▶ **ASSIGNMENT**
Report back every line in the data that includes the string "serão".

▶ **MATERIAL FOR THIS EXERCISE**
____
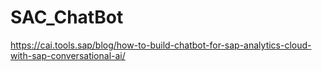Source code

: # SAC_ChatBot

https://cai.tools.sap/blog/how-to-build-chatbot-for-sap-analytics-cloud-with-sap-conversational-ai/
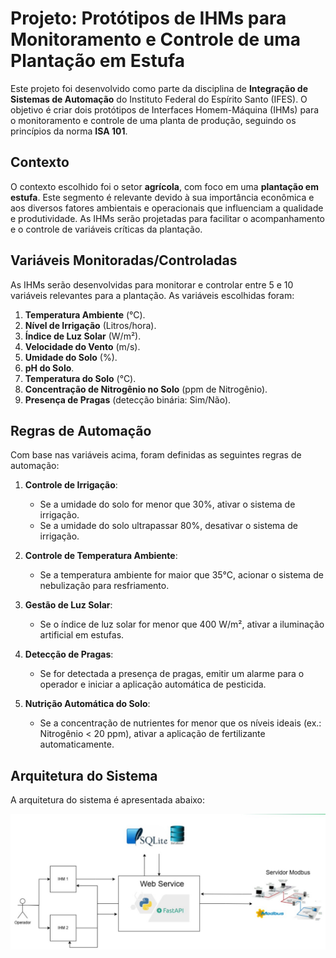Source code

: # Projeto: Protótipos de IHMs para Monitoramento e Controle de uma Plantação em Estufa

Este projeto foi desenvolvido como parte da disciplina de **Integração de Sistemas de Automação** do Instituto Federal do Espírito Santo (IFES). O objetivo é criar dois protótipos de Interfaces Homem-Máquina (IHMs) para o monitoramento e controle de uma planta de produção, seguindo os princípios da norma **ISA 101**.

## Contexto

O contexto escolhido foi o setor **agrícola**, com foco em uma **plantação em estufa**. Este segmento é relevante devido à sua importância econômica e aos diversos fatores ambientais e operacionais que influenciam a qualidade e produtividade. As IHMs serão projetadas para facilitar o acompanhamento e o controle de variáveis críticas da plantação.

## Variáveis Monitoradas/Controladas

As IHMs serão desenvolvidas para monitorar e controlar entre 5 e 10 variáveis relevantes para a plantação. As variáveis escolhidas foram:

1. **Temperatura Ambiente** (°C).
2. **Nível de Irrigação** (Litros/hora).
3. **Índice de Luz Solar** (W/m²).
4. **Velocidade do Vento** (m/s).
5. **Umidade do Solo** (%).
6. **pH do Solo**.
7. **Temperatura do Solo** (°C).
8. **Concentração de Nitrogênio no Solo** (ppm de Nitrogênio).
9. **Presença de Pragas** (detecção binária: Sim/Não).

## Regras de Automação

Com base nas variáveis acima, foram definidas as seguintes regras de automação:

1. **Controle de Irrigação**:

   - Se a umidade do solo for menor que 30%, ativar o sistema de irrigação.
   - Se a umidade do solo ultrapassar 80%, desativar o sistema de irrigação.

2. **Controle de Temperatura Ambiente**:

   - Se a temperatura ambiente for maior que 35°C, acionar o sistema de nebulização para resfriamento.

3. **Gestão de Luz Solar**:

   - Se o índice de luz solar for menor que 400 W/m², ativar a iluminação artificial em estufas.

4. **Detecção de Pragas**:

   - Se for detectada a presença de pragas, emitir um alarme para o operador e iniciar a aplicação automática de pesticida.

5. **Nutrição Automática do Solo**:
   - Se a concentração de nutrientes for menor que os níveis ideais (ex.: Nitrogênio < 20 ppm), ativar a aplicação de fertilizante automaticamente.

## Arquitetura do Sistema

A arquitetura do sistema é apresentada abaixo:

![Arquitetura do Sistema](images/asi-project.jpg)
____
▶ **ANSWER FOR THIS EXERCISE**
O contexto escolhido foi o setor **agrícola**, com foco em uma **plantação em estufa**. Este segmento é relevante devido à sua importância econômica e aos diversos fatores ambientais e operacionais que influenciam a qualidade e produtividade. As IHMs serão projetadas para facilitar o acompanhamento e o controle de variáveis críticas da plantação.
As IHMs serão desenvolvidas para monitorar e controlar entre 5 e 10 variáveis relevantes para a plantação. As variáveis escolhidas foram:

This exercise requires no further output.